I am not heartless, and i do not forget to connect my heart to my knowledge, but there was one thing missing from my life those years ago… it was that direct and immediate application of this principle in my own life.  Until our job loss my view was that God was indeed good… he provided cars, a job for each of us, and good health, all the food we wanted, and a life filled with stuff.  We could buy whatever we wanted.. well, almost everything.  He provided warmth in the winter, and fresh cool breeze in the summer…. and we were very insulated from the palpable cry hidden in that woman’s statement.  For we knew a god that prevented us from knowing the pain of joblessness, or of death.  He was a God of the mountain tops….

and it was only when our jobless adventure took us deep into the valley and the shadows of death that we really understood the goodness of God, walking us through times when we were not certain how any bills would be paid, or if we would have food on the table.  He provided.  Never beyond exactly what we needed, but his provision has been right on time, precise, calculated, and a blessing.  And he has held us in those emotional times when the world just did not seem right, or we wondered what else would be taken from us… but as the dust settled we knew he was looking out for us.  He cleared our plates of the burdens of excess, providing just what we need.  Is God Good?  Amen

Is God’s way my way? Not on your life.  But is his goodness better than my very life? You Bet. 

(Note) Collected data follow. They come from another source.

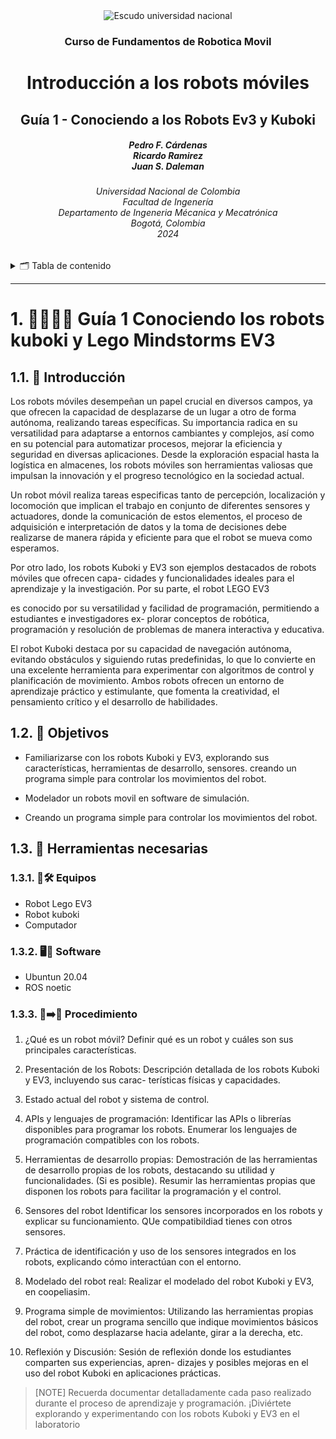 
<div id="banner" align="center">
<img src="https://imgur.com/Eu2u9F4.png" alt="Escudo universidad nacional">

<h3>Curso de Fundamentos de Robotica Movil</h3>

<h1>Introducción a los robots móviles</h1>

<h2>Guía 1 - Conociendo a los Robots Ev3 y Kuboki</h2>


<h5>Pedro F. Cárdenas<br>
    Ricardo Ramirez<br>
    Juan S. Daleman</h5>

<h6>Universidad Nacional de Colombia<br>
    Facultad de Ingenería<br>
    Departamento de Ingeneria Mécanica y Mecatrónica<br>
    Bogotá, Colombia<br>
    2024</h6>
</div>

<details>
    <summary> 🗂️ Tabla de contenido</summary>

- [1. 🕵🏼🤖🚗 Guía 1 Conociendo los robots kuboki y Lego Mindstorms EV3](#1--guía-1-conociendo-los-robots-kuboki-y-lego-mindstorms-ev3)
  - [1.1. 📖 Introducción](#11--introducción)
  - [1.2. 🎯 Objetivos](#12--objetivos)
  - [1.3. 🧰 Herramientas necesarias](#13--herramientas-necesarias)
    - [1.3.1. 🔭🛠️ Equipos](#131-️-equipos)
    - [1.3.2. 🖥️💾 Software](#132-️-software)
    - [1.3.3. 🔧➡️🚀 Procedimiento](#133-️-procedimiento)

</details>

---

# 1. 🕵🏼🤖🚗 Guía 1 Conociendo los robots kuboki y Lego Mindstorms EV3 

## 1.1. 📖 Introducción

Los robots móviles desempeñan un papel crucial en diversos campos, ya que ofrecen la capacidad de
desplazarse de un lugar a otro de forma autónoma, realizando tareas específicas. Su importancia radica en
su versatilidad para adaptarse a entornos cambiantes y complejos, así como en su potencial para automatizar
procesos, mejorar la eficiencia y seguridad en diversas aplicaciones. Desde la exploración espacial hasta
la logística en almacenes, los robots móviles son herramientas valiosas que impulsan la innovación y el
progreso tecnológico en la sociedad actual.  

Un robot móvil realiza tareas especificas tanto de percepción, localización y locomoción que implican
el trabajo en conjunto de diferentes sensores y actuadores, donde la comunicación de estos elementos, el
proceso de adquisición e interpretación de datos y la toma de decisiones debe realizarse de manera rápida y
eficiente para que el robot se mueva como esperamos.

Por otro lado, los robots Kuboki y EV3 son ejemplos destacados de robots móviles que ofrecen capa-
cidades y funcionalidades ideales para el aprendizaje y la investigación. Por su parte, el robot LEGO EV3

es conocido por su versatilidad y facilidad de programación, permitiendo a estudiantes e investigadores ex-
plorar conceptos de robótica, programación y resolución de problemas de manera interactiva y educativa.

El robot Kuboki destaca por su capacidad de navegación autónoma, evitando obstáculos y siguiendo rutas
predefinidas, lo que lo convierte en una excelente herramienta para experimentar con algoritmos de control
y planificación de movimiento. Ambos robots ofrecen un entorno de aprendizaje práctico y estimulante, que
fomenta la creatividad, el pensamiento crítico y el desarrollo de habilidades.

## 1.2. 🎯 Objetivos

- Familiarizarse con los robots Kuboki y EV3, explorando sus características, herramientas de desarrollo, sensores. creando un programa simple para controlar los movimientos del robot.

- Modelador un robots movil en software de simulación.
- Creando un programa simple para controlar los movimientos del robot.


## 1.3. 🧰 Herramientas necesarias

### 1.3.1. 🔭🛠️ Equipos

- Robot Lego EV3
- Robot kuboki
- Computador

### 1.3.2. 🖥️💾 Software

- Ubuntun 20.04
- ROS noetic


### 1.3.3. 🔧➡️🚀 Procedimiento 

1. ¿Qué es un robot móvil? Definir qué es un robot y cuáles son sus principales características.

2. Presentación de los Robots: Descripción detallada de los robots Kuboki y EV3, incluyendo sus carac-
terísticas físicas y capacidades.

3. Estado actual del robot y sistema de control.
4. APIs y lenguajes de programación: Identificar las APIs o librerías disponibles para programar los
robots. Enumerar los lenguajes de programación compatibles con los robots.
5. Herramientas de desarrollo propias: Demostración de las herramientas de desarrollo propias de los
robots, destacando su utilidad y funcionalidades. (Si es posible). Resumir las herramientas propias
que disponen los robots para facilitar la programación y el control.
6. Sensores del robot Identificar los sensores incorporados en los robots y explicar su funcionamiento.
QUe compatibildiad tienes con otros sensores.
7. Práctica de identificación y uso de los sensores integrados en los robots, explicando cómo interactúan
con el entorno.
8. Modelado del robot real: Realizar el modelado del robot Kuboki y EV3, en coopeliasim.
9. Programa simple de movimientos: Utilizando las herramientas propias del robot, crear un programa sencillo que indique movimientos básicos del robot, como desplazarse hacia adelante, girar a la derecha, etc.

10. Reflexión y Discusión: Sesión de reflexión donde los estudiantes comparten sus experiencias, apren-
dizajes y posibles mejoras en el uso del robot Kuboki en aplicaciones prácticas.


>[NOTE]
>Recuerda documentar detalladamente cada paso realizado durante el proceso de aprendizaje y
programación. ¡Diviértete explorando y experimentando con los robots Kuboki y EV3 en el laboratorio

So i think back those many years, and still hear that deep growly voice shout from the depths of her soul “God is Good… all the time”… yes, in the death of a son,  and in the loss of that job, and in the time when a spouse walked out, and when the car died, and the house is falling apart.  Is God able to meet the need? Absolutely.  Does he want us looking to him for everything – Yes?  Does he take joy in being our provider, our savior and our friend – Amen.

So the God of the mountain tops does visit the valleys, the deep places where there is great pain, and challenge.  And he walks with us through these places, and stays with us as we ourselves change, shed the garments of materialism, and of greed, and of selfish desire…  For you see, we had worn worldly garments of self fulfillment, of greedy behavior, of indulgence, and of taking for granted the opportunities he had placed in our lives.  That valley shook us to the core.  Bankrupcy – of our souls, emotions, spirit and of our wallet… everything felt like it was stripped away, or ripped away.  In those moments i remember saying to God over and over “Please dont let us be homeless!”  And slowly we emerge from those  rags we once wrapped around ourselves, naked, sad that we have gotten it wrong for so long.  The message of worldly materialism is a distructive one, masquarading itself in a cloak of luxury, and desire, appealing to the deepest fleshly desires… and it was in direct opposition to the God of Creation.  He had other plans.  He allowed us to have alot stripped away – naked emotionally, financially, spiritually.  And naked we find ourselves being handed garments of praise, richly appointed clothing of humility, of dependence, and of selflessness.  We are no longer our own, and we no longer look like the world.  We emerge from the valley dressed in the garments of our God, prepared for us, that we may proclaim to every ear that will listen “God is Good… all the time”.  The climb up the mountain from the valley is challenging.  Rebuilding our lives is not for the faint of heart, but God has known that he designed us for his service, and for surrender from the world. 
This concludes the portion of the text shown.